Rendered images with source text:
┌──

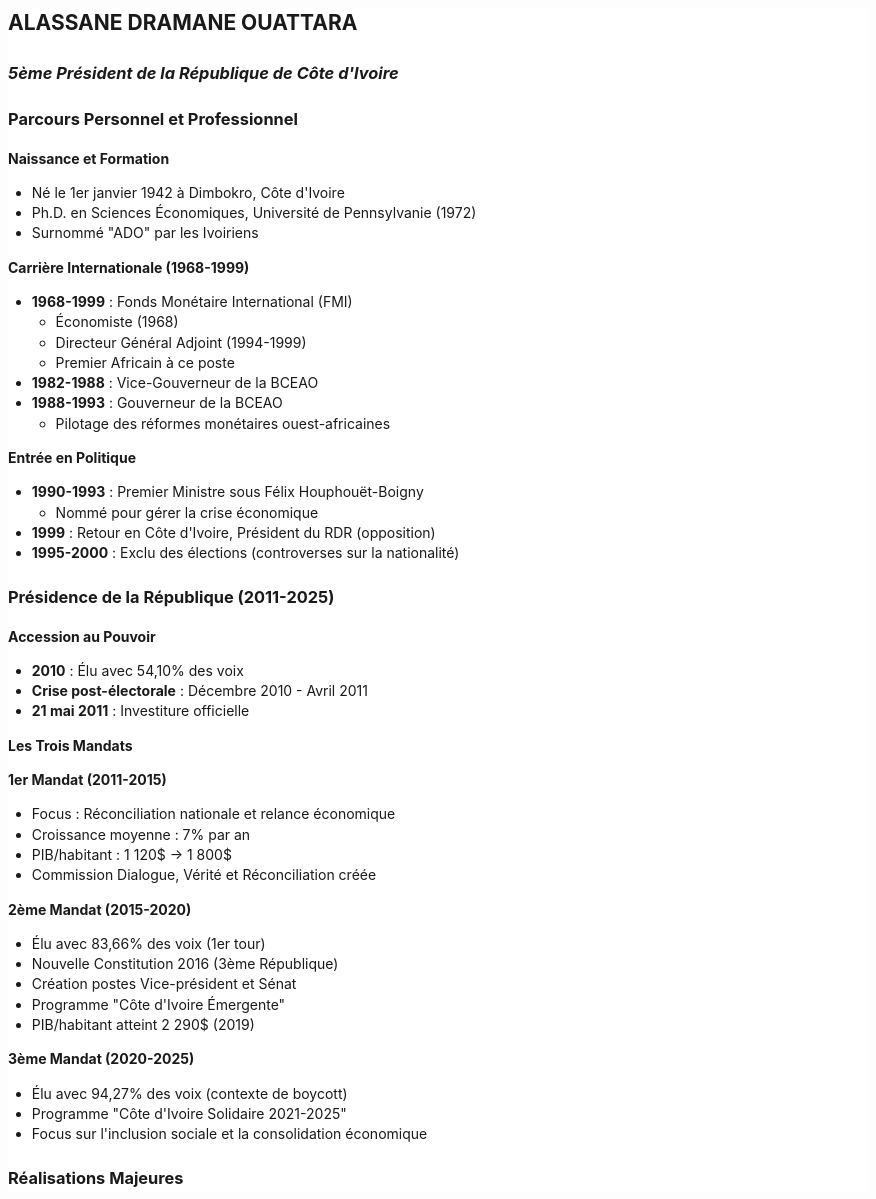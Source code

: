 ## **ALASSANE DRAMANE OUATTARA**
### *5ème Président de la République de Côte d'Ivoire*

### **Parcours Personnel et Professionnel**

**Naissance et Formation**
- Né le 1er janvier 1942 à Dimbokro, Côte d'Ivoire
- Ph.D. en Sciences Économiques, Université de Pennsylvanie (1972)
- Surnommé "ADO" par les Ivoiriens

**Carrière Internationale (1968-1999)**
- **1968-1999** : Fonds Monétaire International (FMI)
  - Économiste (1968)
  - Directeur Général Adjoint (1994-1999)
  - Premier Africain à ce poste
- **1982-1988** : Vice-Gouverneur de la BCEAO
- **1988-1993** : Gouverneur de la BCEAO
  - Pilotage des réformes monétaires ouest-africaines

**Entrée en Politique**
- **1990-1993** : Premier Ministre sous Félix Houphouët-Boigny
  - Nommé pour gérer la crise économique
- **1999** : Retour en Côte d'Ivoire, Président du RDR (opposition)
- **1995-2000** : Exclu des élections (controverses sur la nationalité)

### **Présidence de la République (2011-2025)**

**Accession au Pouvoir**
- **2010** : Élu avec 54,10% des voix
- **Crise post-électorale** : Décembre 2010 - Avril 2011
- **21 mai 2011** : Investiture officielle

**Les Trois Mandats**

**1er Mandat (2011-2015)**
- Focus : Réconciliation nationale et relance économique
- Croissance moyenne : 7% par an
- PIB/habitant : 1 120$ → 1 800$
- Commission Dialogue, Vérité et Réconciliation créée

**2ème Mandat (2015-2020)**
- Élu avec 83,66% des voix (1er tour)
- Nouvelle Constitution 2016 (3ème République)
- Création postes Vice-président et Sénat
- Programme "Côte d'Ivoire Émergente"
- PIB/habitant atteint 2 290$ (2019)

**3ème Mandat (2020-2025)**
- Élu avec 94,27% des voix (contexte de boycott)
- Programme "Côte d'Ivoire Solidaire 2021-2025"
- Focus sur l'inclusion sociale et la consolidation économique

### **Réalisations Majeures**

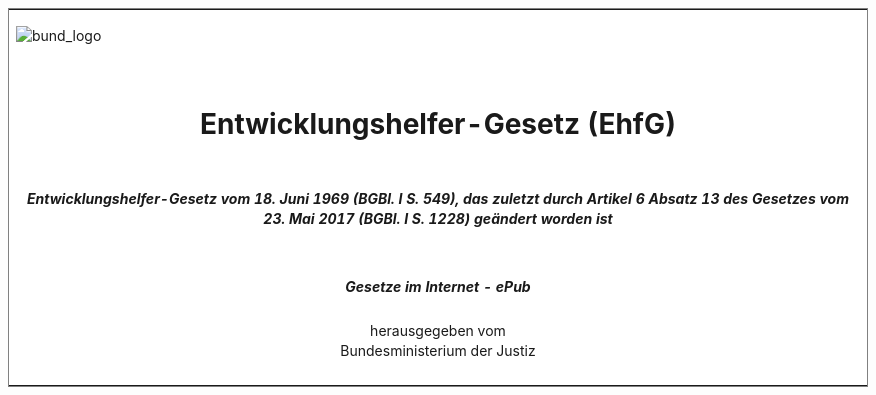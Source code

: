 <span id="DECKBLATT.html"></span>

<table border="0" frame="border" width="100%">

<tr valign="top">

<td align="left">

![bund\_logo](BfJ_2021_Web_de_de.gif)

</td>

<td align="right">

 

</td>

</tr>

<tr align="center" valign="middle">

<td colspan="2">

# Entwicklungshelfer-Gesetz (EhfG)

</td>

</tr>

<tr align="center" valign="middle">

<td colspan="2">

##### Entwicklungshelfer-Gesetz vom 18. Juni 1969 (BGBl. I S. 549), das zuletzt durch Artikel 6 Absatz 13 des Gesetzes vom 23. Mai 2017 (BGBl. I S. 1228) geändert worden ist

</td>

</tr>

<tr align="center" valign="middle">

<td colspan="2">

  
  

##### Gesetze im Internet - ePub  
  
herausgegeben vom  
Bundesministerium der Justiz

</td>

</tr>

<tr align="center" valign="bottom">

<td colspan="2">

  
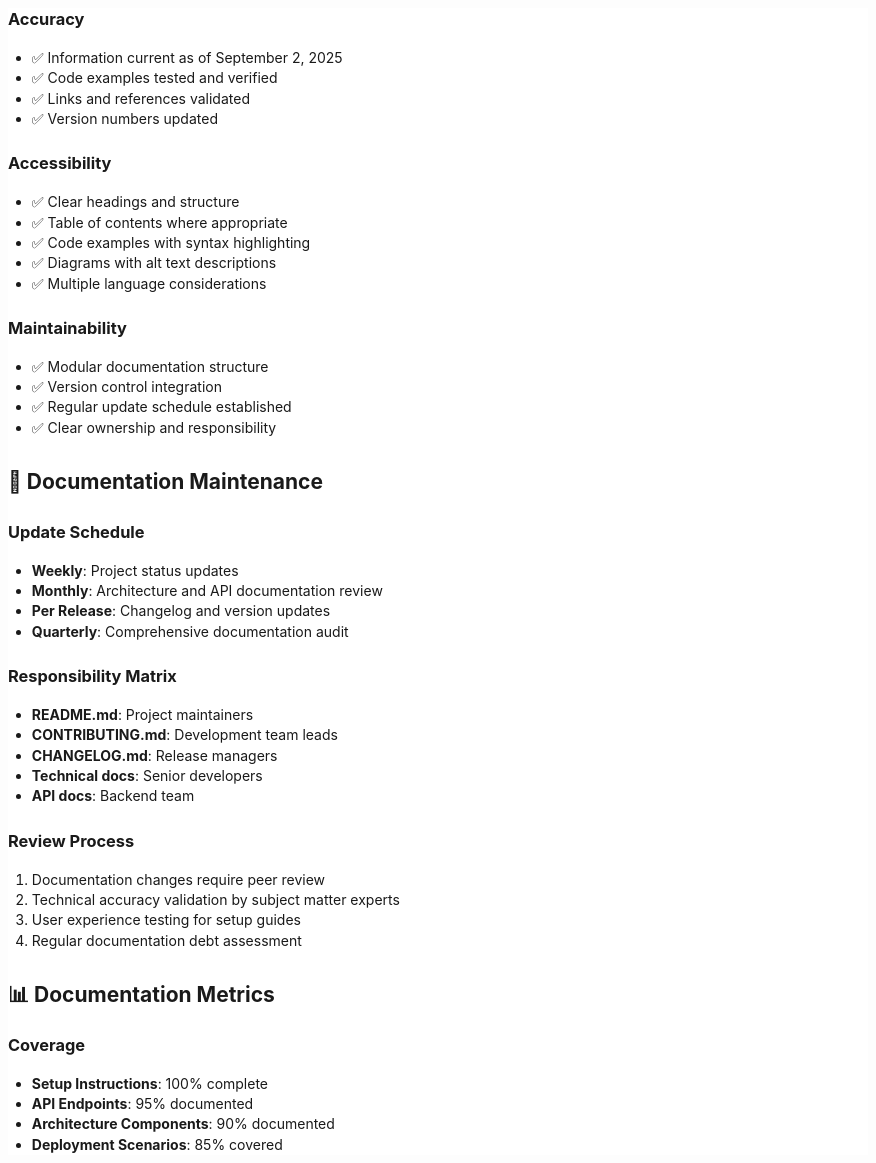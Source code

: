 ### Accuracy
- ✅ Information current as of September 2, 2025
- ✅ Code examples tested and verified
- ✅ Links and references validated
- ✅ Version numbers updated

### Accessibility
- ✅ Clear headings and structure
- ✅ Table of contents where appropriate
- ✅ Code examples with syntax highlighting
- ✅ Diagrams with alt text descriptions
- ✅ Multiple language considerations

### Maintainability
- ✅ Modular documentation structure
- ✅ Version control integration
- ✅ Regular update schedule established
- ✅ Clear ownership and responsibility

## 🔄 Documentation Maintenance

### Update Schedule
- **Weekly**: Project status updates
- **Monthly**: Architecture and API documentation review
- **Per Release**: Changelog and version updates
- **Quarterly**: Comprehensive documentation audit

### Responsibility Matrix
- **README.md**: Project maintainers
- **CONTRIBUTING.md**: Development team leads
- **CHANGELOG.md**: Release managers
- **Technical docs**: Senior developers
- **API docs**: Backend team

### Review Process
1. Documentation changes require peer review
2. Technical accuracy validation by subject matter experts
3. User experience testing for setup guides
4. Regular documentation debt assessment

## 📊 Documentation Metrics

### Coverage
- **Setup Instructions**: 100% complete
- **API Endpoints**: 95% documented
- **Architecture Components**: 90% documented
- **Deployment Scenarios**: 85% covered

└──

#### What to produce:
Please state how many lines in the entries include the string "Release", giving no more than the number.

#### Solution to the problem:
2